# Task
For each line below that contains the string "caption", copy that line.
*** Information Section Begins ***
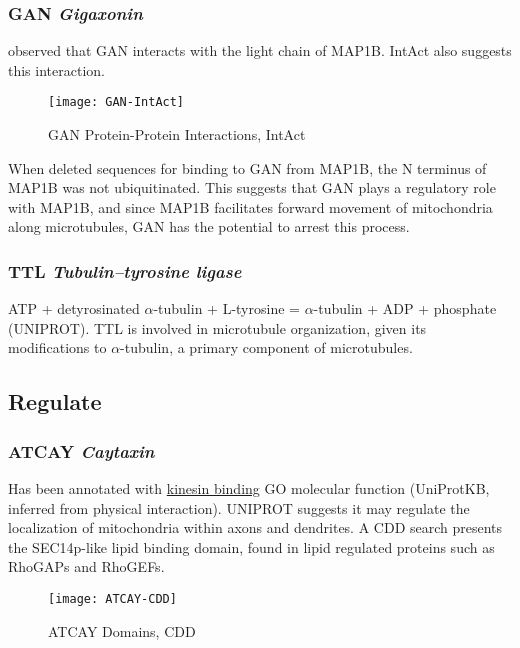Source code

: \subsubsection{GAN \textit{Gigaxonin}}

\cite{Allen2005} observed that GAN interacts with the light chain of MAP1B.
IntAct also suggests this interaction.

\begin{figure}[h]
  \centering
  \texttt{[image: GAN-IntAct]}
  \caption{GAN Protein-Protein Interactions, IntAct}
\end{figure}

When \citeauthor{Allen2005} deleted sequences for binding to GAN from MAP1B,
the N terminus of MAP1B was not ubiquitinated. This suggests that GAN plays
a regulatory role with MAP1B, and since MAP1B facilitates forward movement
of mitochondria along microtubules, GAN has the potential to arrest this
process.

\subsubsection{TTL \textit{Tubulin--tyrosine ligase}}

ATP + detyrosinated $\alpha$-tubulin + L-tyrosine = $\alpha$-tubulin + ADP +
phosphate (UNIPROT). TTL is involved in microtubule organization, given its
modifications to $\alpha$-tubulin, a primary component of microtubules.

\subsection{Regulate}

\subsubsection{ATCAY \textit{Caytaxin}}

Has been annotated with \href{http://www.ebi.ac.uk/QuickGO/GTerm?id=GO:0019894}{kinesin binding}
GO molecular function (UniProtKB, inferred from physical interaction).
UNIPROT suggests it may regulate the localization of mitochondria within
axons and dendrites. A CDD search presents the SEC14p-like lipid binding
domain, found in lipid regulated proteins such as RhoGAPs and RhoGEFs.

\begin{figure}[h]
  \texttt{[image: ATCAY-CDD]}
  \caption{ATCAY Domains, CDD}
\end{figure}

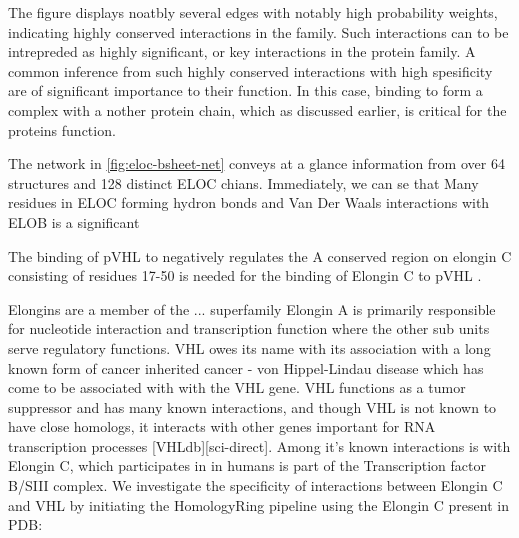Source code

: The figure displays noatbly several edges with notably high probability weights, indicating highly conserved interactions in the family. Such interactions can to be intrepreded as highly significant, or key interactions in the protein family. A common inference from such highly conserved interactions with high spesificity are of significant importance to their function. In this case, binding to form a complex with a nother protein chain, which as discussed earlier, is critical for the proteins function.

The network in \ref{fig:eloc-bsheet-net} conveys at a glance information from over 64 structures and 128 distinct ELOC chians. Immediately, we can se that Many residues in ELOC forming hydron bonds and Van Der Waals interactions with ELOB is a significant 






The binding of pVHL to 
negatively regulates the 
A conserved region on elongin C consisting of residues 17-50 is needed for the binding of Elongin C to pVHL \cite{Ohh1999}.

Elongins are a member of the ... superfamily
Elongin A is primarily responsible for nucleotide interaction and transcription function where the other sub units serve regulatory functions.
VHL owes its name with its association with a long known form of cancer inherited cancer - von Hippel-Lindau disease which has come to be associated with with the VHL gene. 
VHL functions as a tumor suppressor and has many known interactions, and though  VHL is not known to have close homologs, it interacts with other genes important for RNA transcription processes [VHLdb][sci-direct]. 
Among it's known interactions is with Elongin C, which participates in in humans is part of the Transcription factor B/SIII complex.
We investigate the specificity of interactions between Elongin C and VHL by initiating the HomologyRing pipeline using the Elongin C present in PDB: 


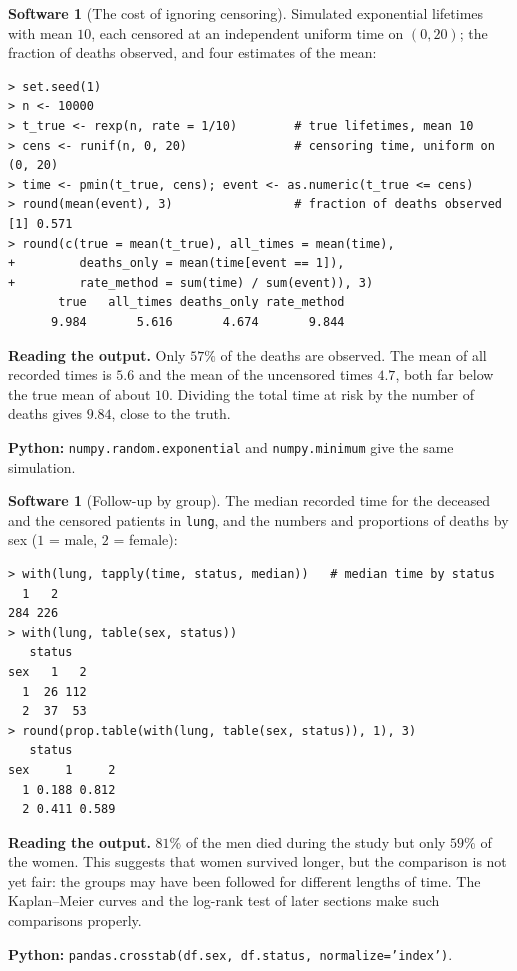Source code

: \documentclass[11pt,a4paper]{article}
\numberwithin{equation}{section}
\theoremstyle{definition}
\newtheorem{software}[thm]{Software}
\begin{document}
\begin{software}[The cost of ignoring censoring]
\label{sw:bias}
Simulated exponential lifetimes with mean $10$, each censored at an independent uniform time on $(0, 20)$; the fraction of deaths observed, and four estimates of the mean:
{\small\begin{verbatim}
> set.seed(1)
> n <- 10000
> t_true <- rexp(n, rate = 1/10)        # true lifetimes, mean 10
> cens <- runif(n, 0, 20)               # censoring time, uniform on (0, 20)
> time <- pmin(t_true, cens); event <- as.numeric(t_true <= cens)
> round(mean(event), 3)                 # fraction of deaths observed
[1] 0.571
> round(c(true = mean(t_true), all_times = mean(time),
+         deaths_only = mean(time[event == 1]),
+         rate_method = sum(time) / sum(event)), 3)
       true   all_times deaths_only rate_method 
      9.984       5.616       4.674       9.844 
\end{verbatim}}
\textbf{Reading the output.} Only $57\%$ of the deaths are observed. The mean of all recorded times is $5.6$ and the mean of the uncensored times $4.7$, both far below the true mean of about $10$. Dividing the total time at risk by the number of deaths gives $9.84$, close to the truth.

\textbf{Python:} \texttt{numpy.random.exponential} and \texttt{numpy.minimum} give the same simulation.
\end{software}

\begin{software}[Follow-up by group]
\label{sw:followup}
The median recorded time for the deceased and the censored patients in \texttt{lung}, and the numbers and proportions of deaths by sex ($1$ = male, $2$ = female):
{\small\begin{verbatim}
> with(lung, tapply(time, status, median))   # median time by status
  1   2 
284 226 
> with(lung, table(sex, status))
   status
sex   1   2
  1  26 112
  2  37  53
> round(prop.table(with(lung, table(sex, status)), 1), 3)
   status
sex     1     2
  1 0.188 0.812
  2 0.411 0.589
\end{verbatim}}
\textbf{Reading the output.} $81\%$ of the men died during the study but only $59\%$ of the women. This suggests that women survived longer, but the comparison is not yet fair: the groups may have been followed for different lengths of time. The Kaplan--Meier curves and the log-rank test of later sections make such comparisons properly.

\textbf{Python:} \texttt{pandas.crosstab(df.sex, df.status, normalize='index')}.
\end{software}
\end{document}
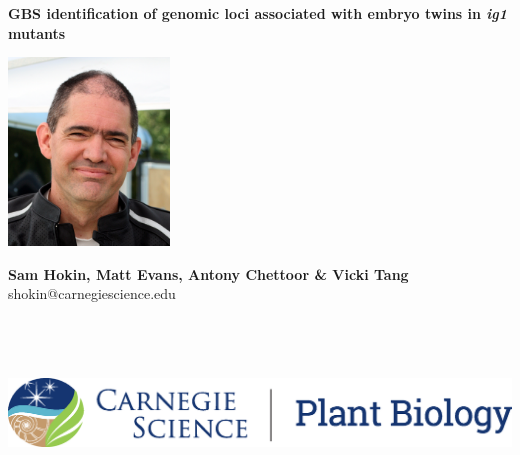 \documentclass[maize,portrait]{a0poster}
\begin{document}


\textbf{\color{CarnegiePriBlue} \VeryHuge GBS identification of genomic loci associated with embryo twins in \textit{ig1} mutants}    %

\begin{minipage}[m]{0.08\linewidth}
  \includegraphics[height=50mm]{sam-bfr-smiling-crop.jpg} %
\end{minipage}
\begin{minipage}[m]{0.50\linewidth}                      %
  \color{Black}
  \Huge \textbf{Sam Hokin, Matt Evans, Antony Chettoor \& Vicki Tang} \\
  \Large shokin@carnegiescience.edu
\end{minipage}
\hfill
\begin{minipage}[m]{0.40\linewidth}                      %
  \hfill
  \includegraphics[height=50mm]{CS_plantbio_logo_horz.eps} %
\end{minipage}
\end{document}
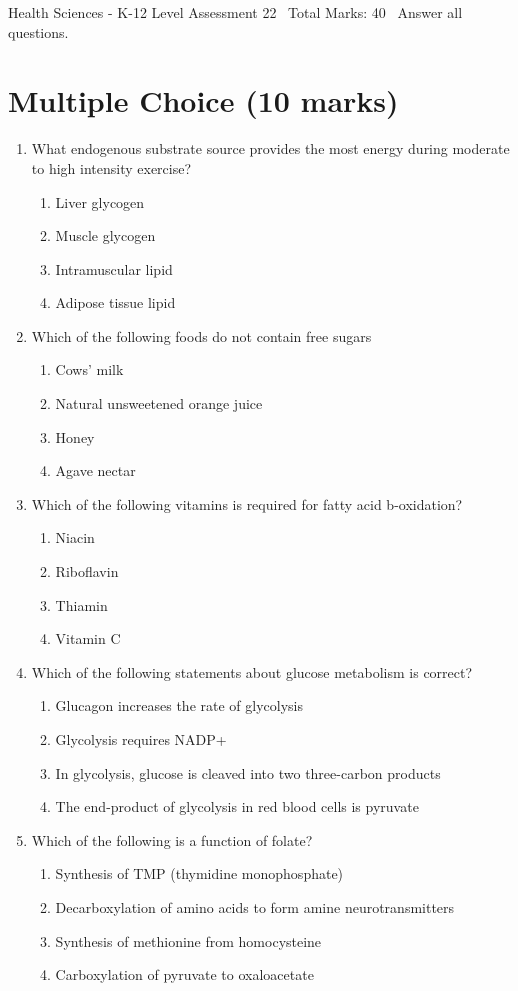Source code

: \documentclass[12pt]{article}
\begin{document}
\begin{center}
Health Sciences - K-12 Level Assessment 22 \
Total Marks: 40 \
Answer all questions.
\end{center}

\section*{Multiple Choice (10 marks)}
\begin{enumerate}[label=\arabic*.]
\item What endogenous substrate source provides the most energy during moderate to high intensity exercise?
\begin{enumerate}[label=(\alph*)]
    \item Liver glycogen
    \item Muscle glycogen
    \item Intramuscular lipid
    \item Adipose tissue lipid
\end{enumerate}
\item Which of the following foods do not contain free sugars
\begin{enumerate}[label=(\alph*)]
    \item Cows' milk
    \item Natural unsweetened orange juice
    \item Honey
    \item Agave nectar
\end{enumerate}
\item Which of the following vitamins is required for fatty acid b-oxidation?
\begin{enumerate}[label=(\alph*)]
    \item Niacin
    \item Riboflavin
    \item Thiamin
    \item Vitamin C
\end{enumerate}
\item Which of the following statements about glucose metabolism is correct?
\begin{enumerate}[label=(\alph*)]
    \item Glucagon increases the rate of glycolysis
    \item Glycolysis requires NADP+
    \item In glycolysis, glucose is cleaved into two three-carbon products
    \item The end-product of glycolysis in red blood cells is pyruvate
\end{enumerate}
\item Which of the following is a function of folate?
\begin{enumerate}[label=(\alph*)]
    \item Synthesis of TMP (thymidine monophosphate)
    \item Decarboxylation of amino acids to form amine neurotransmitters
    \item Synthesis of methionine from homocysteine
    \item Carboxylation of pyruvate to oxaloacetate
\end{enumerate}
\end{enumerate}
\end{document}
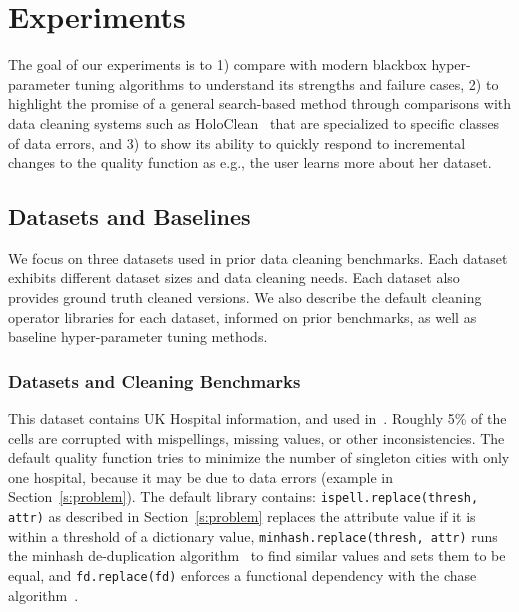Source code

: \section{Experiments}\label{s:exp}
The goal of our experiments is to 1) compare \sys with modern blackbox hyper-parameter tuning algorithms to understand its strengths and failure cases, 2) to highlight the promise of a general search-based method through comparisons with data cleaning systems such as HoloClean~\cite{rekatsinas2017holoclean} that are specialized to specific classes of data errors, and 3) to show its ability to quickly respond to incremental changes to the quality function as e.g., the user learns more about her dataset.   




\subsection{Datasets and Baselines}
We focus on three datasets used in prior data cleaning benchmarks.  Each dataset exhibits different dataset sizes and data cleaning needs. Each dataset also provides ground truth cleaned versions. We also describe the default cleaning operator libraries for each dataset, informed on prior benchmarks, as well as baseline hyper-parameter tuning methods.

\subsubsection{Datasets and Cleaning Benchmarks}


 This dataset contains UK Hospital information, and used in~\cite{he2016interactive, rekatsinas2017holoclean}.  Roughly 5\% of the cells are corrupted with mispellings, missing values, or other inconsistencies.  The default quality function tries to minimize the number of singleton cities with only one hospital, because it may be due to data errors (example in Section~\ref{s:problem}).  The default library contains: \texttt{ispell.replace(thresh, attr)} as described in Section~\ref{s:problem} replaces the attribute value if it is within a threshold of a dictionary value, \texttt{minhash.replace(thresh, attr)} runs the minhash de-duplication algorithm~\cite{broder2000min} to find similar values and sets them to be equal, and \texttt{fd.replace(fd)} enforces a functional dependency with the chase algorithm~\cite{aho1979theory}.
*** Information Section Ends ***
# Your solution
  \caption{GAN Protein-Protein Interactions, IntAct}
  \caption{ATCAY Domains, CDD}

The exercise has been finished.